The Khyber Pakhtunkhwa government in its ongoing ‘health reforms’ process continued experimentation with the relevant law. Recently, the government tabled The Khyber Pakhtunkhwa Medical Teaching Institutions Reforms (Amendment) Bill, 2018, proposing drastic changes to the parent law, KP Medical Teaching Institutions Reforms Act, 2015.

While proposing these changes the framers of the amendments have overlooked an important judgment delivered by a larger bench of the Peshawar High Court in 2015 for giving protection to the rights of employees recruited under the previous law, KP Medical and Health Institution and Regulation of Health Care Services Ordinance, 2002.

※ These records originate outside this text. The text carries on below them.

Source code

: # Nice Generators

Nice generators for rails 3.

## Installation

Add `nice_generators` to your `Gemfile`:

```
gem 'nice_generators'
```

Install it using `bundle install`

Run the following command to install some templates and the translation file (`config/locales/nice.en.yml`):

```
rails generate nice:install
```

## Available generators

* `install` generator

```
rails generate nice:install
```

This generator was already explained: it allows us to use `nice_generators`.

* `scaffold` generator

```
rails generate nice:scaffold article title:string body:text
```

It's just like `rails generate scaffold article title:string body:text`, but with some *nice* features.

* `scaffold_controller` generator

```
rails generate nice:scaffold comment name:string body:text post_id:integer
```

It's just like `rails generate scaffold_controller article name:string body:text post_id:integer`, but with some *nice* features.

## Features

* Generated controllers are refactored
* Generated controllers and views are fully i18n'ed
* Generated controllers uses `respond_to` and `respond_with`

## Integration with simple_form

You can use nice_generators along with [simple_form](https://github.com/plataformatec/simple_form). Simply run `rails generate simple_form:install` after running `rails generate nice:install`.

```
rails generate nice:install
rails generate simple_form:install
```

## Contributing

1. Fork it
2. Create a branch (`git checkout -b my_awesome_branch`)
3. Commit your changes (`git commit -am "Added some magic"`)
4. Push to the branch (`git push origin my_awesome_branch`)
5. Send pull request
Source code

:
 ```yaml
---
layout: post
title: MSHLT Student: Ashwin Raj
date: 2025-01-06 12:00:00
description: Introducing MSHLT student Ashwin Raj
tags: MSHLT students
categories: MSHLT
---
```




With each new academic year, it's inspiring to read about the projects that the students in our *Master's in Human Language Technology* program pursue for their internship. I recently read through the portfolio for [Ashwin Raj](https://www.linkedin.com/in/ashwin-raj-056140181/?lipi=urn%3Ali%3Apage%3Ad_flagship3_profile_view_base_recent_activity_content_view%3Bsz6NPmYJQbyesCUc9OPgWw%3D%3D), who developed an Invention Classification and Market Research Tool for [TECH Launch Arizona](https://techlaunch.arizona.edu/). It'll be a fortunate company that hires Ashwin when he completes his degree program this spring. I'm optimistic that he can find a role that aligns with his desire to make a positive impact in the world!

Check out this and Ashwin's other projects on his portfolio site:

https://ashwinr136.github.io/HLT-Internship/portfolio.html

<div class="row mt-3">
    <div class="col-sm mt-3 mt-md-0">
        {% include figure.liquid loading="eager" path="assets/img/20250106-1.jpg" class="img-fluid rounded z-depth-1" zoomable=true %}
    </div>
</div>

A bench headed by then Chief Justice Mazhar Alam Miankhel had delivered a 79-page judgment on Dec 23, 2015, through which several writ petitions related to the KP Medical Teaching Institutions Reforms Act (MTIRA) were decided.

Some of the petitioners had challenged MTIRA, which was enacted in Jan 2015, and had requested the court to declare several of its provisions unconstitutional. Some of the petitioners had challenged certain provisions related to rights of employees under the new law.

While the court had declared the law in accordance with the Constitution it had ordered to omit certain words in the law so as to ensure the rights of the employees whether they had absorbed their services in the respective MTI or were civil servants.

However, contrary to that judgment in the recently-tabled Bill, the government has now proposed an amendment to the same section, which would result in nullifying the court’s judgment.

While hearing those cases the bench had formulated six main points. The fifth point states: “Fifthly, that the right accrued to the petitioners, whether employees of the institution or civil servants, in view of the previous legislation cannot be taken away through the impugned Act.” The said point was related to Section 16 of MTIRA. Section 16(2) of the Act states: “Before commencement of this Act, all administrative and teaching staff recruited by the Management Council in the prescribed manner under the Khyber Pakhtunkhwa Medical and Health Institution and regulation of Health Care Services Ordinance, 2002, shall be considered as employees of the concerned Medical Teaching Institution on the same terms and conditions as applicable to them immediately before the issuance of the notification under sub-section (3) of section 1, till further orders.”

Although, the government had given assurance to the court that it did not intend to change the terms and conditions of service applicable to the employees, counsels appearing for the petitioners had apprehended that the words “till further order” would be hanging like Damocles sword over their head and in future at any time the government might change its mind.

Keeping in view those arguments the bench had ordered: “The phrase ‘till further order’ tagged in Section 16 (2) of the Act 2015 is hereby struck down.”

Despite clear orders of the court so far the provincial government has not amended the said section and has now instead come up with some other amendments so as to frustrate that order of the court.

The high court’s judgment was challenged before the Supreme Court by a petitioner as well as provincial government. However, so far the apex court has not issued any stay order in favour of the government.

Now in the tabled Bill, the government has proposed to substitute section 16(2) so as to introduce terms and conditions of service through regulations. The proposed section states: “Before the commencement of this Act, all administrative and teaching staff recruited by the Management Council in the prescribed manner under the Khyber Pakhtunkhwa Medical and Health Institution and regulation of Health Care Services Ordinance, 2002, regardless of status of terms and condition of service, shall be considered employees of the concerned Medical Teaching Institution on such terms and conditions as may be prescribed by regulations.”

The proposed section further provides that such terms and conditions shall not be less favourable in financial terms than the terms and conditions admissible to them immediately before the commencement of this Act.

A counsel who had appeared for the petitioners in those cases said that in fact the government had been committing contempt of the high court by not following the directives given by the court. He said that when the high court had spoken its mind on this point and ordered deleting the said words so as to secure the terms and conditions of service of employees, how could the government now amend the law for changing the terms and conditions of their service.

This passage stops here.